Many existing approaches to model peripheral vision in AI represent this deteriorating detail by blurring the edges of images, but the information loss that occurs in the optic nerve and visual cortex is far more complex.
For a more accurate approach, the MIT researchers started with a technique used to model peripheral vision in humans. Known as the texture tiling model, this method transforms images to represent a human’s visual information loss.
They modified this model so it could transform images similarly, but in a more flexible way that doesn’t require knowing in advance where the person or AI will point their eyes.
“That let us faithfully model peripheral vision the same way it is being done in human vision research,” says Harrington.
The researchers used this modified technique to generate a huge dataset of transformed images that appear more textural in certain areas, to represent the loss of detail that occurs when a human looks further into the periphery.
Then they used the dataset to train several computer vision models and compared their performance with that of humans on an object detection task.
“We had to be very clever in how we set up the experiment so we could also test it in the machine learning models. We didn’t want to have to retrain the models on a toy task that they weren’t meant to be doing,” she says.
Peculiar performance
Humans and models were shown pairs of transformed images which were identical, except that one image had a target object located in the periphery. Then, each participant was asked to pick the image with the target object.
“One thing that really surprised us was how good people were at detecting objects in their periphery. We went through at least 10 different sets of images that were just too easy. We kept needing to use smaller and smaller objects,” Harrington adds.
The researchers found that training models from scratch with their dataset led to the greatest performance boosts, improving their ability to detect and recognize objects. Fine-tuning a model with their dataset, a process that involves tweaking a pretrained model so it can perform a new task, resulted in smaller performance gains.
But in every case, the machines weren’t as good as humans, and they were especially bad at detecting objects in the far periphery. Their performance also didn’t follow the same patterns as humans.
“That might suggest that the models aren’t using context in the same way as humans are to do these detection tasks. The strategy of the models might be different,” Harrington says.
The researchers plan to continue exploring these differences, with a goal of finding a model that can predict human performance in the visual periphery. This could enable AI systems that alert drivers to hazards they might not see, for instance. They also hope to inspire other researchers to conduct additional computer vision studies with their publicly available dataset.

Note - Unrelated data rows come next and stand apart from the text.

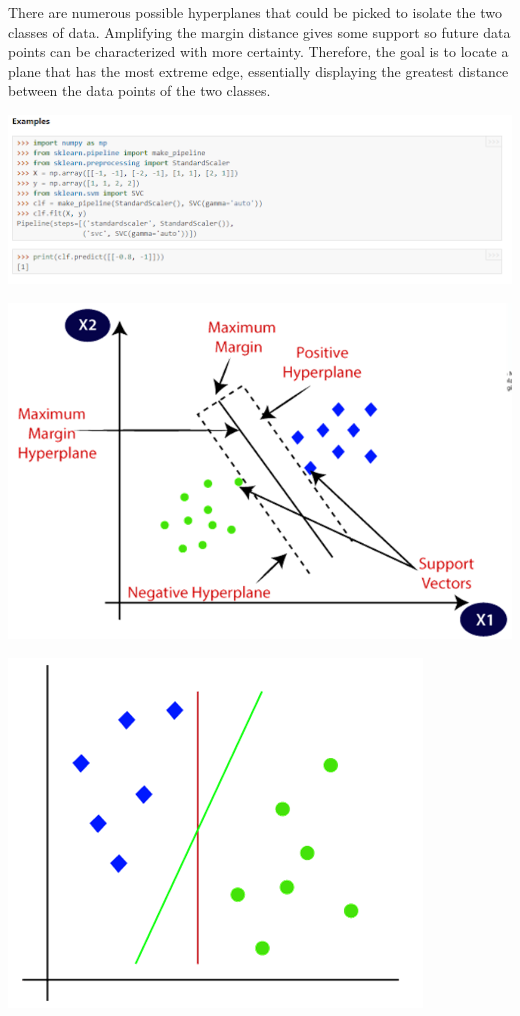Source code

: \documentclass[a4paper,12pt]{report}
\begin{document}
There are numerous possible hyperplanes that could be picked to isolate the two classes of data. Amplifying the margin distance gives some support so future data points can be characterized with more certainty. Therefore, the goal is to locate a plane that has the most extreme edge, essentially displaying the greatest distance between the data points of the two classes.

\begin{center}
    \captionsetup{type=figure}
    \includegraphics[width=.7\linewidth]{media/pipeline.png}
\end{center}

\begin{center}
    \captionsetup{type=figure}
    \includegraphics[width=.5\linewidth]{media/hyperplane.png}
\end{center}

\begin{center}
    \captionsetup{type=figure}
    \includegraphics[width=.5\linewidth]{media/dotdiamond.png}
\end{center}
\end{document}
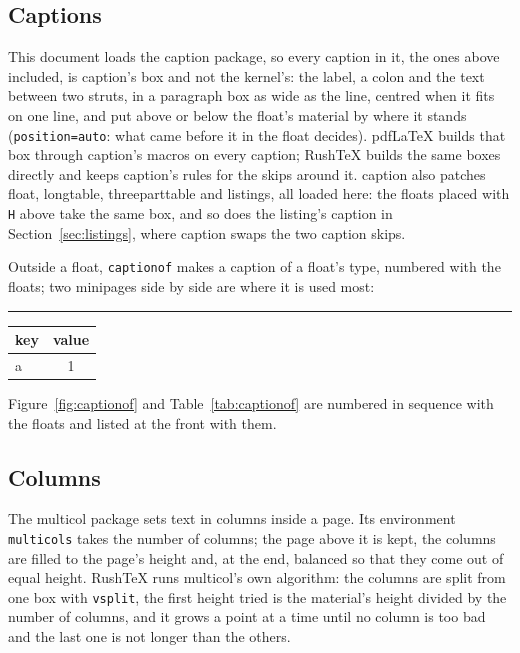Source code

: \documentclass{article}
\numberwithin{equation}{section}
\theoremstyle{definition}
\theoremstyle{remark}
\begin{document}
\subsection{Captions}\label{sec:captions}
This document loads the caption package, so every caption in it, the ones above included,
is caption's box and not the kernel's: the label, a colon and the text between two struts,
in a paragraph box as wide as the line, centred when it fits on one line, and put above or
below the float's material by where it stands (\texttt{position=auto}: what came before
it in the float decides). pdfLaTeX builds that box through caption's macros on every
caption; RushTeX builds the same boxes directly and keeps caption's rules for the skips
around it. caption also patches float, longtable, threeparttable and listings, all loaded
here: the floats placed with \texttt{H} above take the same box, and so does the listing's
caption in Section~\ref{sec:listings}, where caption swaps the two caption skips.

Outside a float, \texttt{captionof} makes a caption of a float's type, numbered with the
floats; two minipages side by side are where it is used most:
\begin{center}
\begin{minipage}{.45\linewidth}
  \centering
  \rule{3cm}{1.5cm}
  \label{fig:captionof}
\end{minipage}\hfill
\begin{minipage}{.45\linewidth}
  \centering
  \label{tab:captionof}
  \begin{tabular}{lc}
    key & value \\ \hline
    a & 1
  \end{tabular}
\end{minipage}
\end{center}
Figure~\ref{fig:captionof} and Table~\ref{tab:captionof} are numbered in sequence with the
floats and listed at the front with them.

\subsection{Columns}\label{sec:columns}

The multicol package sets text in columns inside a page. Its environment
\texttt{multicols} takes the number of columns; the page above it is kept, the columns
are filled to the page's height and, at the end, balanced so that they come out of equal
height. RushTeX runs multicol's own algorithm: the columns are split from one box with
\texttt{vsplit}, the first height tried is the material's height divided by the number of
columns, and it grows a point at a time until no column is too bad and the last one is not
longer than the others.
\end{document}
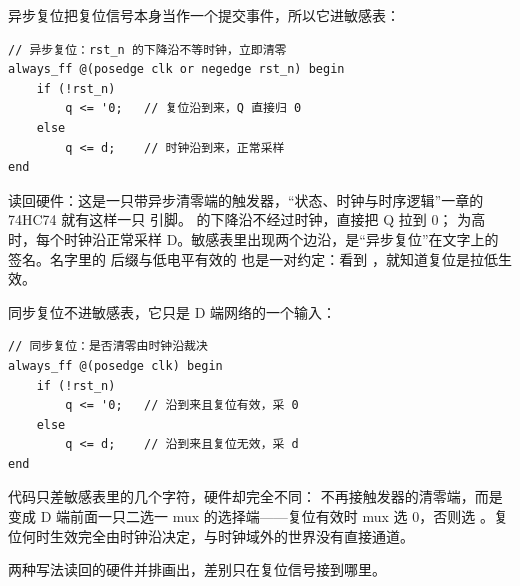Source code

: 异步复位把复位信号本身当作一个提交事件，所以它进敏感表：

\begin{lstlisting}
// 异步复位：rst_n 的下降沿不等时钟，立即清零
always_ff @(posedge clk or negedge rst_n) begin
    if (!rst_n)
        q <= '0;   // 复位沿到来，Q 直接归 0
    else
        q <= d;    // 时钟沿到来，正常采样
end
\end{lstlisting}

读回硬件：这是一只带异步清零端的触发器，“状态、时钟与时序逻辑”一章的 74HC74 就有这样一只  引脚。 的下降沿不经过时钟，直接把 Q 拉到 0； 为高时，每个时钟沿正常采样 D。敏感表里出现两个边沿，是“异步复位”在文字上的签名。名字里的  后缀与低电平有效的  也是一对约定：看到 ，就知道复位是拉低生效。

同步复位不进敏感表，它只是 D 端网络的一个输入：

\begin{lstlisting}
// 同步复位：是否清零由时钟沿裁决
always_ff @(posedge clk) begin
    if (!rst_n)
        q <= '0;   // 沿到来且复位有效，采 0
    else
        q <= d;    // 沿到来且复位无效，采 d
end
\end{lstlisting}

代码只差敏感表里的几个字符，硬件却完全不同： 不再接触发器的清零端，而是变成 D 端前面一只二选一 mux 的选择端——复位有效时 mux 选 0，否则选 。复位何时生效完全由时钟沿决定，与时钟域外的世界没有直接通道。

两种写法读回的硬件并排画出，差别只在复位信号接到哪里。

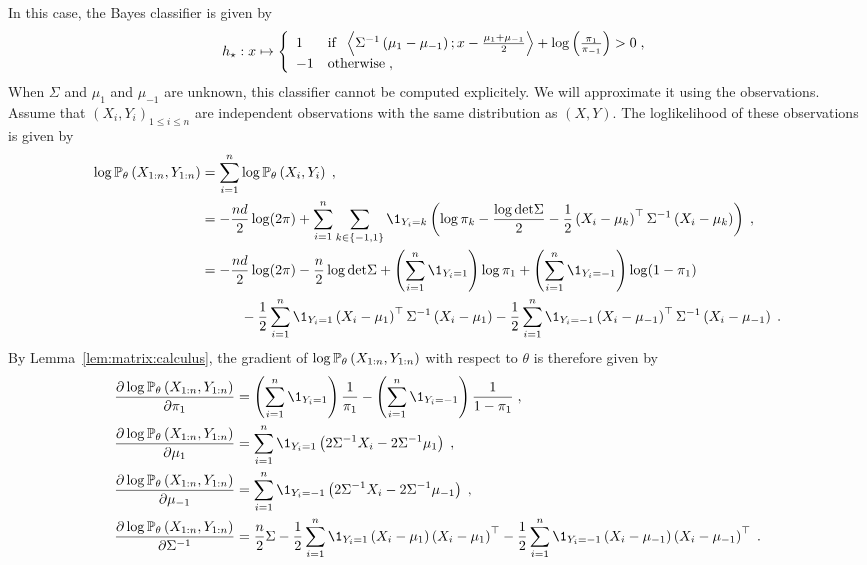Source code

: In this case, the Bayes classifier is given by
\[
h_{\star}: x\mapsto  \left\{
    \begin{array}{ll}
       1 & \mbox{if }\; \left\langle \Sigma^{-1}\left(\mu_1-\mu_{-1}\right);x - \frac{\mu_1  +\mu_{-1}}{2}\right\rangle + \log\left(\frac{\pi_{1}}{\pi_{-1}}\right)>0\;, \\
        -1 & \mbox{otherwise}\;,
    \end{array}
\right.
\]
When $\Sigma$ and $\mu_1$ and $\mu_{-1}$ are unknown, this classifier cannot be computed explicitely. We will approximate it using the observations. Assume that  $(X_i,Y_i)_{1\leqslant i\leqslant n}$ are independent observations with the same distribution as $(X,Y)$. The loglikelihood of these observations is given by
\begin{align*}
\log \bP_{\theta}\left(X_{1:n},Y_{1:n}\right) &=\sum_{i=1}^n \log \bP_{\theta} \left(X_{i},Y_{i}\right)\eqsp,\\
&= - \frac{nd}{2} \log(2\pi)+\sum_{i=1}^n\sum_{k\in\{-1,1\}}\1_{Y_i=k}\left(\log \pi_{k} -\frac{\log \det \Sigma}{2} - \frac{1}{2}\left(X_i - \mu_{k}\right)^\top\Sigma^{-1}\left(X_i - \mu_{k}\right)\right) \eqsp,\\
&= - \frac{nd}{2} \log(2\pi)-\frac{n}2 \log\det\Sigma + \left(\sum_{i=1}^n\1_{Y_i=1}\right)\log \pi_1 + \left(\sum_{i=1}^n\1_{Y_i=-1}\right)\log (1-\pi_{1})\\
& \hspace{1cm}-  \frac{1}{2}\sum_{i=1}^n\1_{Y_i=1}\left(X_i - \mu_{1}\right)^\top\Sigma^{-1}\left(X_i - \mu_{1}\right) -  \frac{1}{2}\sum_{i=1}^n\1_{Y_i=-1}\left(X_i - \mu_{-1}\right)^\top\Sigma^{-1}\left(X_i - \mu_{-1}\right)\eqsp.
\end{align*}
By Lemma~\ref{lem:matrix:calculus}, the gradient of $\log \mathbb{P}_{\theta}\left(X_{1:n},Y_{1:n}\right)$ with respect to $\theta$ is therefore given by
\begin{align*}
\frac{\partial \log \bP_{\theta}\left(X_{1:n},Y_{1:n}\right)}{\partial \pi_1} &= \left(\sum_{i=1}^n\1_{Y_i=1}\right)\frac{1}{\pi_1} - \left(\sum_{i=1}^n\1_{Y_i=-1}\right)\frac{1}{1-\pi_{1}}\eqsp,\\
\frac{\partial \log \bP_{\theta}\left(X_{1:n},Y_{1:n}\right)}{\partial \mu_1} &= \sum_{i=1}^n\1_{Y_i=1}\left(2\Sigma^{-1}X_i - 2\Sigma^{-1}\mu_{1}\right)\eqsp,\\
\frac{\partial \log \bP_{\theta}\left(X_{1:n},Y_{1:n}\right)}{\partial \mu_{-1}} &= \sum_{i=1}^n\1_{Y_i=-1}\left(2\Sigma^{-1}X_i - 2\Sigma^{-1}\mu_{-1}\right)\eqsp,\\
\frac{\partial \log \bP_{\theta}\left(X_{1:n},Y_{1:n}\right)}{\partial \Sigma^{-1}} &= \frac{n}{2}\Sigma -  \frac{1}{2}\sum_{i=1}^n\1_{Y_i=1}\left(X_i - \mu_{1}\right)\left(X_i - \mu_{1}\right)^\top -  \frac{1}{2}\sum_{i=1}^n\1_{Y_i=-1}\left(X_i - \mu_{-1}\right)\left(X_i - \mu_{-1}\right)^\top\eqsp.
\end{align*}
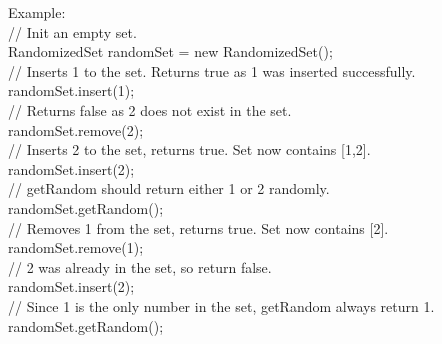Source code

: Example:\\
// Init an empty set.\\
RandomizedSet randomSet = new RandomizedSet();\\

// Inserts 1 to the set. Returns true as 1 was inserted successfully.\\
randomSet.insert(1);\\

// Returns false as 2 does not exist in the set.\\
randomSet.remove(2);\\

// Inserts 2 to the set, returns true. Set now contains [1,2].\\
randomSet.insert(2);\\

// getRandom should return either 1 or 2 randomly.\\
randomSet.getRandom();\\

// Removes 1 from the set, returns true. Set now contains [2].\\
randomSet.remove(1);\\

// 2 was already in the set, so return false.\\
randomSet.insert(2);\\

// Since 1 is the only number in the set, getRandom always return 1.\\
randomSet.getRandom();\\

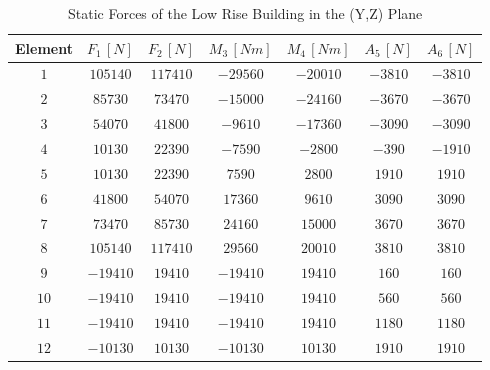 \documentclass[11pt,a4paper,titlepage]{report}
\begin{document}
\begin{table}[h]
    \centering
    \begin{tabular}{c|c|c|c|c|c|c}
     Element & $F_1 \,[N]$ & $F_2 \,[N]$ & $M_3\, [Nm]$ & $M_4 \,[Nm]$ & $A_5 \,[N]$ & $A_6\, [N]$ \\
         \hline
    $1$ & $105140$ & $117410$ & $-29560$ & $-20010$ & $-3810$ & $-3810$ \\
    $2$ & $85730$ & $73470$ & $-15000$ & $-24160$ & $-3670$ & $-3670$ \\
    $3$ & $54070$ & $41800$ & $-9610$ & $-17360$ & $-3090$ & $-3090$ \\
    $4$ & $10130$ & $22390$ & $-7590$ & $-2800$ & $-390$ & $-1910$ \\
    $5$ & $10130$ & $22390$ & $7590$ & $2800$ & $1910$ & $1910$ \\
    $6$ & $41800$ & $54070$ & $17360$ & $9610$ & $3090$ & $3090$ \\
    $7$ & $73470$ & $85730$ & $24160$ & $15000$ & $3670$ & $3670$ \\
    $8$ & $105140$ & $117410$ & $29560$ & $20010$ & $3810$ & $3810$ \\
    $9$ & $-19410$ & $19410$ & $-19410$ & $19410$ & $160$ & $160$ \\
    $10$ & $-19410$ & $19410$ & $-19410$ & $19410$ & $560$ & $560$ \\
    $11$ & $-19410$ & $19410$ & $-19410$ & $19410$ & $1180$ & $1180$ \\
    $12$ & $-10130$ & $10130$ & $-10130$ & $10130$ & $1910$ & $1910$ \\
    \end{tabular}
    \caption{Static Forces of the Low Rise Building in the (Y,Z) Plane}
    \label{tab:static forces y}
\end{table}
\end{document}
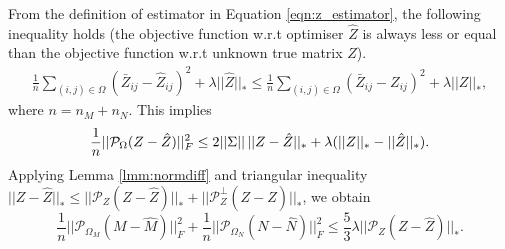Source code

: \documentclass{article} %
\newcommand\mc{\mathcal} %
\begin{document}
From the definition of estimator in Equation \ref{eqn:z_estimator}, the following inequality holds (the objective function  w.r.t optimiser $\hat{Z}$ is always less or equal than the objective function w.r.t unknown true matrix $Z$).
\begin{align}
\frac{1}{n} \sum_{(i,j) \in \Omega}(\bar{Z}_{ij} - \hat{Z}_{ij})^2 + \lambda ||\hat{Z}||_* 
\leq \frac{1}{n} \sum_{(i,j) \in \Omega}(\bar{Z}_{ij} - {Z}_{ij})^2 + \lambda ||{Z}||_*,
\end{align}
where $n = n_M + n_N$. This implies
\begin{equation}
\frac{1}{n}||\mathcal{P}_\Omega(Z - \hat{Z}) ||_F^2 \leq 2||\Sigma||\,||Z - \hat{Z}||_* + \lambda(||Z||_* - ||\hat{Z}||_*). \\
\end{equation}
Applying Lemma \ref{lmm:normdiff} and triangular inequality $||Z - \hat{Z}||_* \leq ||\mc{P}_Z(Z - \hat{Z})||_* + ||\mc{P}_Z^\perp(Z - \hat{Z})||_*$, we obtain
\begin{equation}
\frac{1}{n}||\mc{P}_{\Omega_M}(M-\hat{M})||_F^2 + \frac{1}{n}||\mc{P}_{\Omega_N}(N-\hat{N})||_F^2
\leq \frac{5}{3}\lambda ||\mc{P}_Z(Z-\hat{Z})||_*.
\label{eqn:tri}
\end{equation}
\end{document}
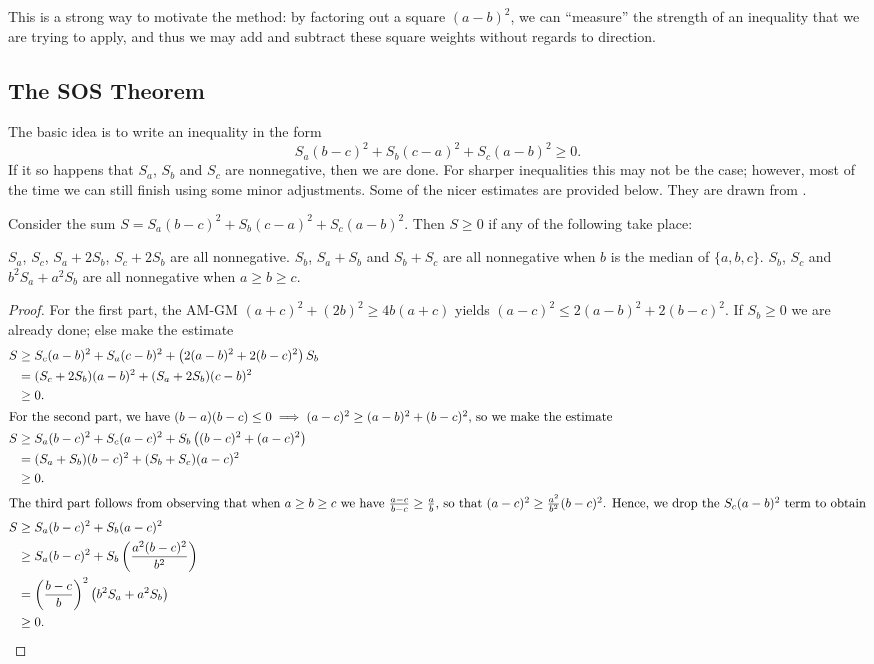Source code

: \documentclass{scrartcl}
\begin{document}
This is a strong way to motivate the method:
by factoring out a square $(a-b)^2$, we can ``measure'' the strength of an inequality
that we are trying to apply, and thus we may add and subtract these square weights
without regards to direction.

\subsection{The SOS Theorem}
The basic idea is to write an inequality in the form
\[ S_a (b-c)^2 + S_b (c-a)^2 + S_c (a-b)^2 \ge 0. \]
If it so happens that $S_a$, $S_b$ and $S_c$ are nonnegative, then we are done.
For sharper inequalities this may not be the case;
however, most of the time we can still finish using some minor adjustments.
Some of the nicer estimates are provided below.
They are drawn from \cite{sos}.

\begin{theorem}
  \label{thm:sos}
  Consider the sum $S = S_a(b-c)^2 + S_b(c-a)^2 + S_c(a-b)^2$.
  Then $S \ge 0$ if any of the following take place:
  \begin{enumerate}[(i)]
    \ii $S_a$, $S_c$, $S_a + 2S_b$, $S_c + 2S_b$ are all nonnegative.
    \ii $S_b$, $S_a+S_b$ and $S_b+S_c$ are all nonnegative when $b$ is the median of $\{a,b,c\}$.
    \ii $S_b$, $S_c$ and $b^2S_a + a^2S_b$ are all nonnegative when $a \ge b \ge c$.
  \end{enumerate}
\end{theorem}
\begin{proof}
  For the first part, the AM-GM $(a+c)^2 + (2b)^2 \ge 4b(a+c)$
  yields $(a-c)^2 \le 2(a-b)^2 + 2(b-c)^2$.
  If $S_b \ge 0$ we are already done; else make the estimate
  \begin{align*}
    S &\ge S_c(a-b)^2 + S_a(c-b)^2 + \left(2(a-b)^2 + 2(b-c)^2\right) S_b \\
    &= (S_c+2S_b)(a-b)^2 + (S_a+2S_b)(c-b)^2 \\ &\ge 0. \\
    \intertext{For the second part,
      we have $(b-a)(b-c) \le 0 \implies (a-c)^2 \ge (a-b)^2 + (b-c)^2$,
      so we make the estimate}
    S &\ge S_a(b-c)^2 + S_c(a-c)^2 + S_b\left( (b-c)^2 + (a-c)^2 \right) \\
    &= (S_a + S_b)(b-c)^2 + (S_b + S_c)(a-c)^2 \\ &\ge 0. \\
    \intertext{The third part follows from observing that when $a \ge b \ge c$ we have
      $\frac{a-c}{b-c} \ge \frac{a}{b}$, so that $(a-c)^2 \ge \frac{a^2}{b^2}(b-c)^2$.
      Hence, we drop the $S_c(a-b)^2$ term to obtain}
    S &\ge S_a(b-c)^2 + S_b(a-c)^2 \\
    &\ge S_a (b-c)^2 + S_b \left( \frac{a^2(b-c)^2}{b^2} \right) \\
    &= \left( \frac{b-c}{b} \right)^2 \left( b^2S_a + a^2S_b \right) \\
    &\ge 0. \qedhere
  \end{align*}
\end{proof}
\end{document}
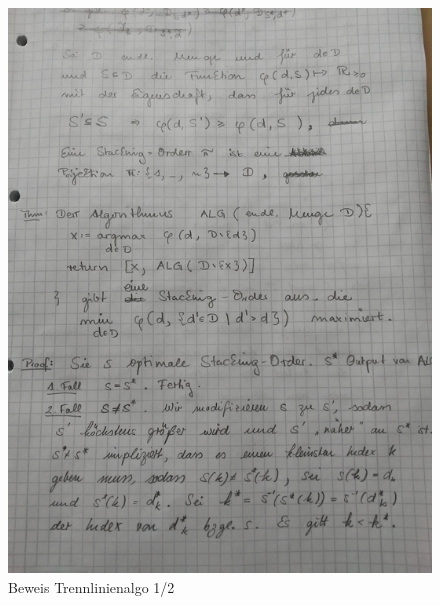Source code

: \documentclass[a4paper,11pt]{article}
\theoremstyle{mytheor}
\begin{document}
\begin{figure}[htp]
  \includegraphics[width=\textwidth,height=\textheight,keepaspectratio]{assets/david_proof1.jpg}
  \caption{Beweis Trennlinienalgo 1/2}
\end{figure}
\end{document}
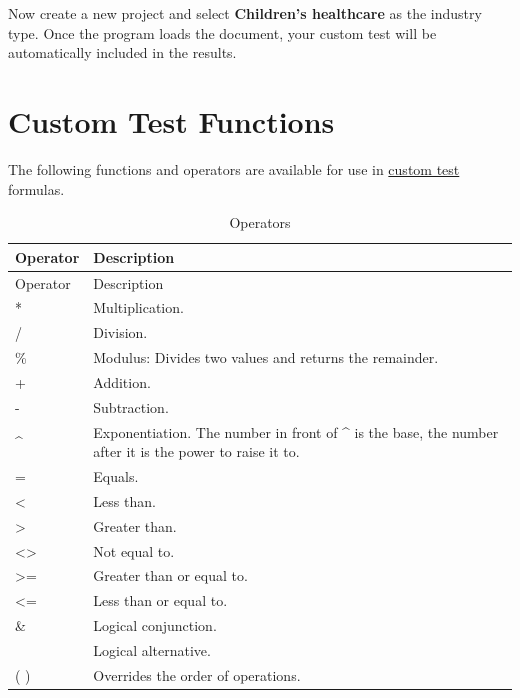\documentclass[
]{book}
\theoremstyle{definition}
\theoremstyle{definition}
\theoremstyle{definition}
\theoremstyle{definition}
\theoremstyle{remark}
\begin{document}
Now create a new project and select \textbf{Children's healthcare} as the industry type. Once the program loads the document, your custom test will be automatically included in the results.

\hypertarget{custom-test-functions}{%
\section{Custom Test Functions}\label{custom-test-functions}}

The following functions and operators are available for use in \protect\hyperlink{creating-custom-test}{custom test} formulas.

\begin{minipage}{\textwidth}

\begin{longtable}[]{@{}
  >{\raggedright\arraybackslash}p{}
  >{\raggedright\arraybackslash}p{}@{}}
\caption{Operators}\tabularnewline
\toprule
Operator & Description \\
\midrule
\endfirsthead
\toprule
Operator & Description \\
\midrule
\endhead
* & Multiplication. \\
/ & Division. \\
\% & Modulus: Divides two values and returns the remainder. \\
+ & Addition. \\
- & Subtraction. \\
\^{} & Exponentiation. The number in front of \^{} is the base, the number after it is the power to raise it to. \\
= & Equals. \\
\textless{} & Less than. \\
\textgreater{} & Greater than. \\
\textless\textgreater{} & Not equal to. \\
\textgreater= & Greater than or equal to. \\
\textless= & Less than or equal to. \\
\& & Logical conjunction. \\
\textbar{} & Logical alternative. \\
( ) & Overrides the order of operations. \\
\bottomrule
\end{longtable}

\end{minipage}
\end{document}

“This work is important because it contributes to our understanding that human vision in the periphery should not be considered just impoverished vision due to limits in the number of photoreceptors we have, but rather, a representation that is optimized for us to perform tasks of real-world consequence,” says Justin Gardner, an associate professor in the Department of Psychology at Stanford University who was not involved with this work. “Moreover, the work shows that neural network models, despite their advancement in recent years, are unable to match human performance in this regard, which should lead to more AI research to learn from the neuroscience of human vision. This future research will be aided significantly by the database of images provided by the authors to mimic peripheral human vision.”
This work is supported, in part, by the Toyota Research Institute and the MIT CSAIL METEOR Fellowship.